By doing a voltmod, you increase the maximum voltage of the video card, increasing it's maximum overclock.
Then you accompany it with aftermarket cooling and edit the bios to use less voltage than stock, you are actually increasing it's lifespam more than triple of what it could serve under the stock cooler and settings.


----------



## fishnchips (Oct 1, 2008)

seams like a lota work just to get xtra bang for your buck in my books. im heading out tomorrow and getting another 4850 for sli and another mobo quad core and faster memory and a bigger p/s then place a server fan on the side case and 2 fans on the inside one at the front to suck in air and one on the back to suck in the warm air out.
im a suckker for mods but not that into modding a video card when i can go sli. so anyway i see where ya comming from if it extends the life spand longer then thats a good thing for the average user who dont have the $$ to upgrade when it hits the market. shit my bank balance is gonna be poor as a homeless man on the street after this i tell ya  but with the games  pumping out these days im gonna need the xtra oomph. and yes i can do the mod to my card but dont want to void warrenty is all.


----------



## Wile E (Oct 1, 2008)

fishnchips said:


> seams like a lota work just to get xtra bang for your buck in my books. im heading out tomorrow and getting another 4850 for sli and another mobo quad core and faster memory and a bigger p/s then place a server fan on the side case and 2 fans on the inside one at the front to suck in air and one on the back to suck in the warm air out.
> im a suckker for mods but not that into modding a video card when i can go sli. so anyway i see where ya comming from if it extends the life spand longer then thats a good thing for the average user who dont have the $$ to upgrade when it hits the market. shit my bank balance is gonna be poor as a homeless man on the street after this i tell ya  but with the games  pumping out these days im gonna need the xtra oomph. and yes i can do the mod to my card but dont want to void warrenty is all.

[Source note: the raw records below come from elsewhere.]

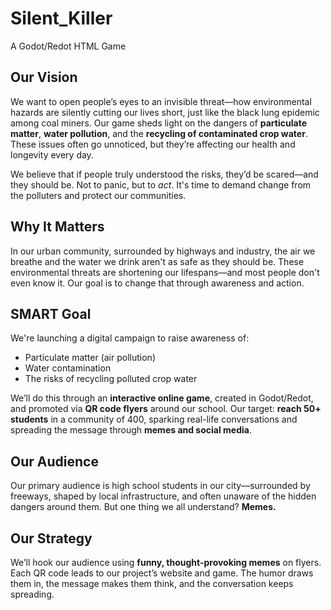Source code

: 
# Silent_Killer

A Godot/Redot HTML Game

## Our Vision

We want to open people’s eyes to an invisible threat—how environmental hazards are silently cutting our lives short, just like the black lung epidemic among coal miners. Our game sheds light on the dangers of **particulate matter**, **water pollution**, and the **recycling of contaminated crop water**. These issues often go unnoticed, but they’re affecting our health and longevity every day.

We believe that if people truly understood the risks, they’d be scared—and they should be. Not to panic, but to *act*. It's time to demand change from the polluters and protect our communities.

## Why It Matters

In our urban community, surrounded by highways and industry, the air we breathe and the water we drink aren't as safe as they should be. These environmental threats are shortening our lifespans—and most people don't even know it. Our goal is to change that through awareness and action.

## SMART Goal

We're launching a digital campaign to raise awareness of:

- Particulate matter (air pollution)
- Water contamination
- The risks of recycling polluted crop water

We’ll do this through an **interactive online game**, created in Godot/Redot, and promoted via **QR code flyers** around our school. Our target: **reach 50+ students** in a community of 400, sparking real-life conversations and spreading the message through **memes and social media**.

## Our Audience

Our primary audience is high school students in our city—surrounded by freeways, shaped by local infrastructure, and often unaware of the hidden dangers around them. But one thing we all understand? **Memes.**

## Our Strategy

We’ll hook our audience using **funny, thought-provoking memes** on flyers. Each QR code leads to our project’s website and game. The humor draws them in, the message makes them think, and the conversation keeps spreading.
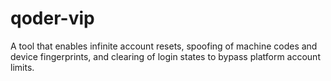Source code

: # qoder-vip
A tool that enables infinite account resets, spoofing of machine codes and device fingerprints, and clearing of login states to bypass platform account limits.
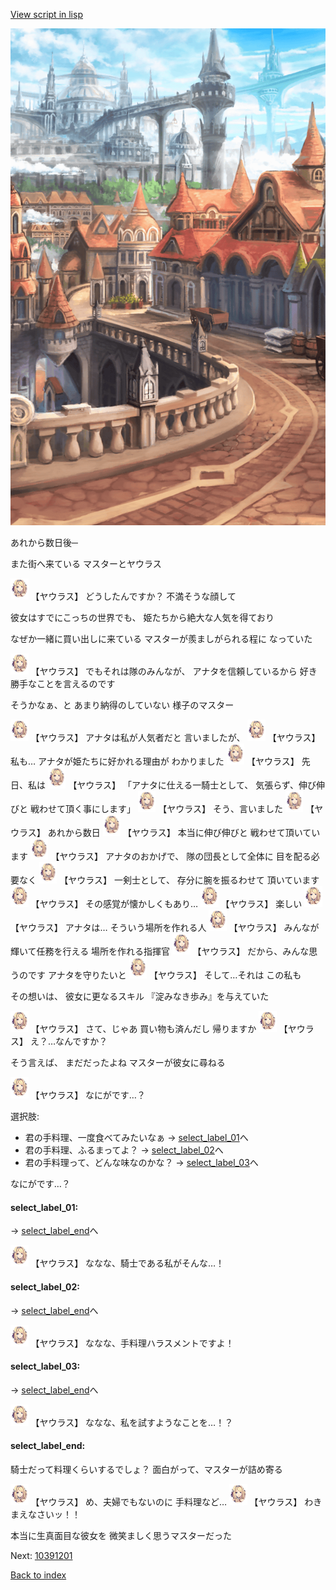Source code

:[View script in lisp](../scripts/10371204.txt)

![town.png](../images/backgrounds/town.png)

あれから数日後─

また街へ来ている
マスターとヤウラス

<img src="../images/units/103711.png" alt="103711.png" height="34"/>
【ヤウラス】
どうしたんですか？
不満そうな顔して

彼女はすでにこっちの世界でも、
姫たちから絶大な人気を得ており

なぜか一緒に買い出しに来ている
マスターが羨ましがられる程に
なっていた

<img src="../images/units/103711.png" alt="103711.png" height="34"/>
【ヤウラス】
でもそれは隊のみんなが、
アナタを信頼しているから
好き勝手なことを言えるのです

そうかなぁ、と
あまり納得のしていない
様子のマスター

<img src="../images/units/103711.png" alt="103711.png" height="34"/>
【ヤウラス】
アナタは私が人気者だと
言いましたが、

<img src="../images/units/103711.png" alt="103711.png" height="34"/>
【ヤウラス】
私も…
アナタが姫たちに好かれる理由が
わかりました

<img src="../images/units/103711.png" alt="103711.png" height="34"/>
【ヤウラス】
先日、私は

<img src="../images/units/103711.png" alt="103711.png" height="34"/>
【ヤウラス】
「アナタに仕える一騎士として、
気張らず、伸び伸びと
戦わせて頂く事にします」

<img src="../images/units/103711.png" alt="103711.png" height="34"/>
【ヤウラス】
そう、言いました

<img src="../images/units/103711.png" alt="103711.png" height="34"/>
【ヤウラス】
あれから数日

<img src="../images/units/103711.png" alt="103711.png" height="34"/>
【ヤウラス】
本当に伸び伸びと
戦わせて頂いています

<img src="../images/units/103711.png" alt="103711.png" height="34"/>
【ヤウラス】
アナタのおかげで、
隊の団長として全体に
目を配る必要なく

<img src="../images/units/103711.png" alt="103711.png" height="34"/>
【ヤウラス】
一剣士として、
存分に腕を振るわせて
頂いています

<img src="../images/units/103711.png" alt="103711.png" height="34"/>
【ヤウラス】
その感覚が懐かしくもあり…

<img src="../images/units/103711.png" alt="103711.png" height="34"/>
【ヤウラス】
楽しい

<img src="../images/units/103711.png" alt="103711.png" height="34"/>
【ヤウラス】
アナタは…
そういう場所を作れる人

<img src="../images/units/103711.png" alt="103711.png" height="34"/>
【ヤウラス】
みんなが輝いて任務を行える
場所を作れる指揮官

<img src="../images/units/103711.png" alt="103711.png" height="34"/>
【ヤウラス】
だから、みんな思うのです
アナタを守りたいと

<img src="../images/units/103711.png" alt="103711.png" height="34"/>
【ヤウラス】
そして…それは
この私も

その想いは、
彼女に更なるスキル
『淀みなき歩み』を与えていた

<img src="../images/units/103711.png" alt="103711.png" height="34"/>
【ヤウラス】
さて、じゃあ
買い物も済んだし
帰りますか

<img src="../images/units/103711.png" alt="103711.png" height="34"/>
【ヤウラス】
え？…なんですか？

そう言えば、
まだだったよね
マスターが彼女に尋ねる

<img src="../images/units/103711.png" alt="103711.png" height="34"/>
【ヤウラス】
なにがです…？

選択肢:
- 君の手料理、一度食べてみたいなぁ → [select_label_01](#select_label_01)へ
- 君の手料理、ふるまってよ？ → [select_label_02](#select_label_02)へ
- 君の手料理って、どんな味なのかな？ → [select_label_03](#select_label_03)へ

なにがです…？

#### select_label_01:
 → [select_label_end](#select_label_end)へ

<img src="../images/units/103711.png" alt="103711.png" height="34"/>
【ヤウラス】
ななな、騎士である私がそんな…！

#### select_label_02:
 → [select_label_end](#select_label_end)へ

<img src="../images/units/103711.png" alt="103711.png" height="34"/>
【ヤウラス】
ななな、手料理ハラスメントですよ！

#### select_label_03:
 → [select_label_end](#select_label_end)へ

<img src="../images/units/103711.png" alt="103711.png" height="34"/>
【ヤウラス】
ななな、私を試すようなことを…！？

#### select_label_end:

騎士だって料理くらいするでしょ？
面白がって、マスターが詰め寄る

<img src="../images/units/103711.png" alt="103711.png" height="34"/>
【ヤウラス】
め、夫婦でもないのに
手料理など…

<img src="../images/units/103711.png" alt="103711.png" height="34"/>
【ヤウラス】
わきまえなさいッ！！

本当に生真面目な彼女を
微笑ましく思うマスターだった


Next: [10391201](10391201.md)

[Back to index](index.md)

Yes, it can be a lot of work to do a voltmod, but it's a hell of a lot cheaper than buying a second card.

Also, what if you don't have a board with 2 gfx slots, or don't have a board that supports Crossfire (ATI's version of SLI)? You're left with no choice but to buy the best card you can afford, and to make it as fast as you can.


----------



## fishnchips (Oct 1, 2008)

your right some times things need to be moded in thoes cases.


----------



## Steevo (Oct 1, 2008)

Hot damn, anyone here have a Sapphire 1GB card info, or do I get to test and tweak myself this time?


----------



## Deleted member 24505 (Oct 1, 2008)

Fishnchips,2x 4850's is crossfire not sli,and you cant do crossfire with a sli board.If you are buying a new board/chip,make sure you get a crossfire one.


----------



## fishnchips (Oct 2, 2008)

ahh i c. well crossfire is what i will have to use then i guess 
brought the other gear thinking i should go the whole hog and get the 4870 double that and then i can use the 42" lcd tv full time now.
i have the K8 sli am2 motherboard as  a spare now
so running two id card's i'll do crossfire on that one in future cause i have the 4850 on that already may as well add another one 
now i have wi fi im a lil bit happy cause now i can add logo's to my start up screen in bios  anyway thanks for clearing that up for me  h ave a great weekend


----------



## alex8 (Oct 3, 2008)

Hello!
I'v pencilmodded my ASUS 4850(first pencil mod). I have now 1150 Ohm, 1.325 V and 765 MHz stable. Isn't stable frequency too low for this voltage?
I use Accelero S1, 120mm+92mm fans.
And my card began to emit strange squeezing noise. What's that?
Thanks, sorry for poor English. Really need help with that noise.


----------



## Folken (Oct 3, 2008)

You mean buzzing noise? The inductors are subject to make noise when overloaded. Можно перепаять катушки на другие, если известны номиналы... Но гарантия тю-тю.


----------



## alex8 (Oct 3, 2008)

Folken said:


> The inductors are subject to make noise when overloaded.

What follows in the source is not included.